__What you should do__
Report each line of the data that contains the string "origem".
################
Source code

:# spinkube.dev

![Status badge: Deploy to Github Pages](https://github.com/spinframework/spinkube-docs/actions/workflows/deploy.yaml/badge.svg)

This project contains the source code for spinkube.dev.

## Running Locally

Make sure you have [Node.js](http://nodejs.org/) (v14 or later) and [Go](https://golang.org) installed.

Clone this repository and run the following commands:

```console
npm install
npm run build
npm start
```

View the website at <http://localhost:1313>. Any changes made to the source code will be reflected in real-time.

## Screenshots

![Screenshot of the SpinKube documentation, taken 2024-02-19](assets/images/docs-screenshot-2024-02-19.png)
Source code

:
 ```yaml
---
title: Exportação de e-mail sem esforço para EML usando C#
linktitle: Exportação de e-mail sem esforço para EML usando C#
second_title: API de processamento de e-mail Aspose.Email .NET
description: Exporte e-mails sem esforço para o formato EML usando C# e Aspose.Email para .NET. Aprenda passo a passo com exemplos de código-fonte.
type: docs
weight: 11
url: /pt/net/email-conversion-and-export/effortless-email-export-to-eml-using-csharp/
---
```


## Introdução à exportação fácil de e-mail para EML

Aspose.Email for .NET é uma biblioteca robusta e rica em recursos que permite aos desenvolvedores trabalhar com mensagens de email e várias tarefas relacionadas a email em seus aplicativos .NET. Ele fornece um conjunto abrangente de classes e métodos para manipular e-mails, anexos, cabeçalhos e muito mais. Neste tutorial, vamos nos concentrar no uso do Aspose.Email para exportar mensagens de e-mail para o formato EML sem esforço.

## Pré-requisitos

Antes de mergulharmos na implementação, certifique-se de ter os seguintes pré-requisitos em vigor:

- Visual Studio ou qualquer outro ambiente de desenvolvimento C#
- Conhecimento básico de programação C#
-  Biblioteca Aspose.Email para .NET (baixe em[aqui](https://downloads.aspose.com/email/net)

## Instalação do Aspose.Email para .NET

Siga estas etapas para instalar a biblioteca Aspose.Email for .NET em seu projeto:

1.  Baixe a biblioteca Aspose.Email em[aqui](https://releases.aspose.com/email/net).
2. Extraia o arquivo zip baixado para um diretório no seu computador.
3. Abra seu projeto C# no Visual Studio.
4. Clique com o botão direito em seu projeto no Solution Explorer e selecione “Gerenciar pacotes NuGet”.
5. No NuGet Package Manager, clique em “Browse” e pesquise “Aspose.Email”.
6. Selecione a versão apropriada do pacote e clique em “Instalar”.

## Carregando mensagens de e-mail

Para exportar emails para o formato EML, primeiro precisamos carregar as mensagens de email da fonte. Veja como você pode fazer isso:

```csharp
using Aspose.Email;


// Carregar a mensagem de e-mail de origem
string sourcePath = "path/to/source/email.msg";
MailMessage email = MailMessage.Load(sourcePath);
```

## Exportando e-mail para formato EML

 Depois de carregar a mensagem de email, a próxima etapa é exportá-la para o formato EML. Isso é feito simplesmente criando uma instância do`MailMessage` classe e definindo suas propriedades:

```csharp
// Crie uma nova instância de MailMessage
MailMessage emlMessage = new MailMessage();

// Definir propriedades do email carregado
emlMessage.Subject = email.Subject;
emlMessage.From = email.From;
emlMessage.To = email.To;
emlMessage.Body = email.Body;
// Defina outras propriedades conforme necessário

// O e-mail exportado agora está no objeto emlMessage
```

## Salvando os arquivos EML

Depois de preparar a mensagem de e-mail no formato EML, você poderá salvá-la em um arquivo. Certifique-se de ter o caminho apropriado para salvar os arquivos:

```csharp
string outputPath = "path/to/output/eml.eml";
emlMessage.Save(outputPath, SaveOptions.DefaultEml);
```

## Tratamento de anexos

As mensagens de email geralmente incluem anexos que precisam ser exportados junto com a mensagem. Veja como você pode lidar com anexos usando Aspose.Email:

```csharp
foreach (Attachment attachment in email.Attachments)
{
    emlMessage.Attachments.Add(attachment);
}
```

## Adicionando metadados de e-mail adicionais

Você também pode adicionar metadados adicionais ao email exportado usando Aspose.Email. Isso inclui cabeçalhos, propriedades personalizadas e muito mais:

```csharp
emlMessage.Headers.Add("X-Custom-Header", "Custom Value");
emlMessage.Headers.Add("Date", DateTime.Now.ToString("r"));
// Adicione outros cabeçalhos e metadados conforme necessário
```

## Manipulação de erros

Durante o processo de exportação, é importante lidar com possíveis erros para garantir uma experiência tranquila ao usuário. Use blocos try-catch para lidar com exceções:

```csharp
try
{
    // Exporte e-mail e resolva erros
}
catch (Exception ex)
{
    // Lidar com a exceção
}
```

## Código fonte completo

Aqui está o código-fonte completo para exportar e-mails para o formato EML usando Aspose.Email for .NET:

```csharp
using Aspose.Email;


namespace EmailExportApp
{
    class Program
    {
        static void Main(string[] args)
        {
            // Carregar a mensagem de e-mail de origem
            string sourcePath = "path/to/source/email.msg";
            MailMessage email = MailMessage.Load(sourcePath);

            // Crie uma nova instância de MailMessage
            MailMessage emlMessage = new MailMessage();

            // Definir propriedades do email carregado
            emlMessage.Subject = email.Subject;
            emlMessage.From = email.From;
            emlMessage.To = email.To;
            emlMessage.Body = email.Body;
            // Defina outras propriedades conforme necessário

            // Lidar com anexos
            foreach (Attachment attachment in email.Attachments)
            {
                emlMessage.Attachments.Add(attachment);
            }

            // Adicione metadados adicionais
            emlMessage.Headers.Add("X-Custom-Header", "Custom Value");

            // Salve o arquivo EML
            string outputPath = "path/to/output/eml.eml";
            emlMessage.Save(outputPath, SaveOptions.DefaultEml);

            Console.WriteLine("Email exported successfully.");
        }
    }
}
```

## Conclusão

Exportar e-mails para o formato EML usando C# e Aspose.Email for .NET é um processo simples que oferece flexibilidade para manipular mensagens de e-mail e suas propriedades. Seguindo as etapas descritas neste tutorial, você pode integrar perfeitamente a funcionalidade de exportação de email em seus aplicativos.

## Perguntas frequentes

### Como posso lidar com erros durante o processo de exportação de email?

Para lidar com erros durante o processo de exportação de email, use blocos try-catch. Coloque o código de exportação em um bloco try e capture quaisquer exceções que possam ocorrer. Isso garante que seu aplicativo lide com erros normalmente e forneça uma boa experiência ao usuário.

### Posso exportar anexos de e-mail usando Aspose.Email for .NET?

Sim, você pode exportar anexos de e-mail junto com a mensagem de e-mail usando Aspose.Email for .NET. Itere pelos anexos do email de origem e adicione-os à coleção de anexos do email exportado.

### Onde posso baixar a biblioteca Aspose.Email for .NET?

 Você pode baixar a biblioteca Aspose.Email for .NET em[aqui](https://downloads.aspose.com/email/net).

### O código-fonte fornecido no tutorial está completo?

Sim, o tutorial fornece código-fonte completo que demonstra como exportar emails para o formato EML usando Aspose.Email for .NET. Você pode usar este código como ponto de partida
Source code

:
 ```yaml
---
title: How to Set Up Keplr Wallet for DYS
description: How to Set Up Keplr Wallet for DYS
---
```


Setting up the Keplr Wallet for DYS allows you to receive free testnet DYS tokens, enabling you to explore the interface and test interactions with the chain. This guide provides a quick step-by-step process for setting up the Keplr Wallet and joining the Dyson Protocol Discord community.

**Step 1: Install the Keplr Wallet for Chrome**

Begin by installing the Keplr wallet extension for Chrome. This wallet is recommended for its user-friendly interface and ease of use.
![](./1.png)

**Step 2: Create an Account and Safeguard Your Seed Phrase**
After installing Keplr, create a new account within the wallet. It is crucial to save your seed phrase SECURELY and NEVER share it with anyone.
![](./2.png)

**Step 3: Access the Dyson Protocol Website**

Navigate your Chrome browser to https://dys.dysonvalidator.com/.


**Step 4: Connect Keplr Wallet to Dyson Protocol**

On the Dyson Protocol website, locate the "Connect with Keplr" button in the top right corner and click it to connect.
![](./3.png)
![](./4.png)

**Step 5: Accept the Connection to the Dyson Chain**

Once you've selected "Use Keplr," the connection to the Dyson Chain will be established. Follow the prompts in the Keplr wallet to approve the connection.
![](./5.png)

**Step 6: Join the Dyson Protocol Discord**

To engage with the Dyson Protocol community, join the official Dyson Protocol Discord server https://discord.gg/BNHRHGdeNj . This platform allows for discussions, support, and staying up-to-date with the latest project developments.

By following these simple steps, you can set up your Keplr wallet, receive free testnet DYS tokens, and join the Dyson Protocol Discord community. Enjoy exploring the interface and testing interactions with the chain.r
################
__Reply__
// Carregar a mensagem de e-mail de origem
            // Carregar a mensagem de e-mail de origem
Sim, você pode exportar anexos de e-mail junto com a mensagem de e-mail usando Aspose.Email for .NET. Itere pelos anexos do email de origem e adicione-os à coleção de anexos do email exportado.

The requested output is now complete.